Deepening Charleston’s harbor to 50 feet is “the most important strategic project the port is engaged in today,” Newsome said. Charleston and other East Coast ports, such as New York-New Jersey, Savannah, Jacksonville and Miami, are in a race with time.
The Panama Canal expansion project is on track for completion by mid-2015. When the third set of locks is opened, vessels with a capacity of up to 13,000 20-foot containers carrying containerized imports from Asia will be able to transit the canal and call at East Coast ports.
Those same vessels laden with U.S. exports will need deeper harbors in order to operate fully laden to Asia. Export commodities, in fact, are generally heavier than imports. These vessels will require no less than a 50-foot harbor draft in order to move into and out of East Coast ports without depending upon tidal variations, Newsome said.
Global shipping lines have decreed that mega-ships operated by mega-consortia are the future of containerized shipping. By the end of 2015, at least 56 percent of the world’s container ships will be larger than 5,000-TEU capacity, which are the largest vessels capable of transiting the Panama Canal today.
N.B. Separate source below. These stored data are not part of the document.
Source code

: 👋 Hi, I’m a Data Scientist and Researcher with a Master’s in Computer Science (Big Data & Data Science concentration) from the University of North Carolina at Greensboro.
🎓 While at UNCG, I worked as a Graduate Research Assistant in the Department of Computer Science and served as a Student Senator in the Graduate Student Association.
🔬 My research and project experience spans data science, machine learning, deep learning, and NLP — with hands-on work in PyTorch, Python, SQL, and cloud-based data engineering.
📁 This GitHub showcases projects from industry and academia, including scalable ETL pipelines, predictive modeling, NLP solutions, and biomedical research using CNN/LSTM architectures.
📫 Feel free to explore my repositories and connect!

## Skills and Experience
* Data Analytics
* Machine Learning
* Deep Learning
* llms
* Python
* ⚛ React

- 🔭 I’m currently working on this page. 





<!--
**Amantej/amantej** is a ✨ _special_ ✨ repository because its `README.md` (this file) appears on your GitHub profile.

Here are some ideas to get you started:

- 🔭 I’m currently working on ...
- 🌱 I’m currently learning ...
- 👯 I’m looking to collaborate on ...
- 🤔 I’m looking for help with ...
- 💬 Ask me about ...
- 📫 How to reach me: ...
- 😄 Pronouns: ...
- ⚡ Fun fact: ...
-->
The top 20 container lines all have in service or on order vessels of 7,500-TEU capacity or larger. By the end of the decade, vessels with a capacity of 8,000 to 10,000 TEUs will be the “workhorses of vessels calling on the East Coast,” Newsome said.
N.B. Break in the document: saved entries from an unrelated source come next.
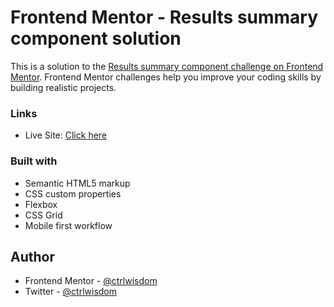 # Frontend Mentor - Results summary component solution

This is a solution to the [Results summary component challenge on Frontend Mentor](https://www.frontendmentor.io/challenges/results-summary-component-CE_K6s0maV). Frontend Mentor challenges help you improve your coding skills by building realistic projects. 

### Links

- Live Site: [Click here](https://ctrlwisdom.github.io/frontendmentor-newbie-challenge/results-summary-component-main/index.html)

### Built with

- Semantic HTML5 markup
- CSS custom properties
- Flexbox
- CSS Grid
- Mobile first workflow


## Author

- Frontend Mentor - [@ctrlwisdom](https://www.frontendmentor.io/profile/ctrlwisdom)
- Twitter - [@ctrlwisdom](https://www.twitter.com/ctrlwisdom)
These big ships will be operated largely by carriers that operate in global alliances, such as the G6, CKYH, and the newly formed P3 Network. When the P3 alliance of Maersk Line, CMA CGM and Mediterranean Shipping Co. begins service next year, it will control about 30 percent of global container capacity. The vessels operated by the P3 alliance will have an average capacity of 10,000 TEUs.
The U.S. Army Corps of Engineers is on schedule to complete its draft feasibility study of the Charleston deepening project in the summer of 2014, with the final draft to be completed by Sept. 2015, said Lieutenant Colonel John Litz, who is in charge of the Charleston district.
Litz said the intensive studies now underway will determine whether the preferred harbor depth from an economic and environmental perspective is 48, 50 or 52 feet. The corps is studying all of those options.
The state of South Carolina believes that Charleston must have a 50-foot depth in order to compete with other East Coast ports, as well as West Coast and Canadian ports, for a fair share of the Asian trade. The state is so set on a 50-foot minimum depth that it has placed $300 million, which would fully pay for the 50-foot,project, in a bank account in Columbia, S.C., Newsome said.
If the corps’ feasibility study confirms that 50 feet is the best option, the federal government will pay $120 million toward the $300 million price tag. If the study does not reach that conclusion, Charleston will still be free to dredge to 50 feet, but it will have to pay for the deepening with its own money, said Brian Williams, project manager.
Vessel strings in all-water services to the East Coast often call at three port ranges, New York-New Jersey, Norfolk and the South Atlantic. New York, with its large population, is a must-call on all-water services, but the big ships calling there must wait for completion of a project to raise the Bayonne Bridge to a 215-foot clearance. That project is set for completion in 2016.
In addition to addressing the deepening of Charleston’s harbor, the corps study will look at the best options for widening the channel and enlarging the turning basin. Even with this additional work, the cost of the Charleston project will be lower than similar projects in other South Atlantic ports, Newsome said. This will serve Charleston well in an era of tight federal money, he said.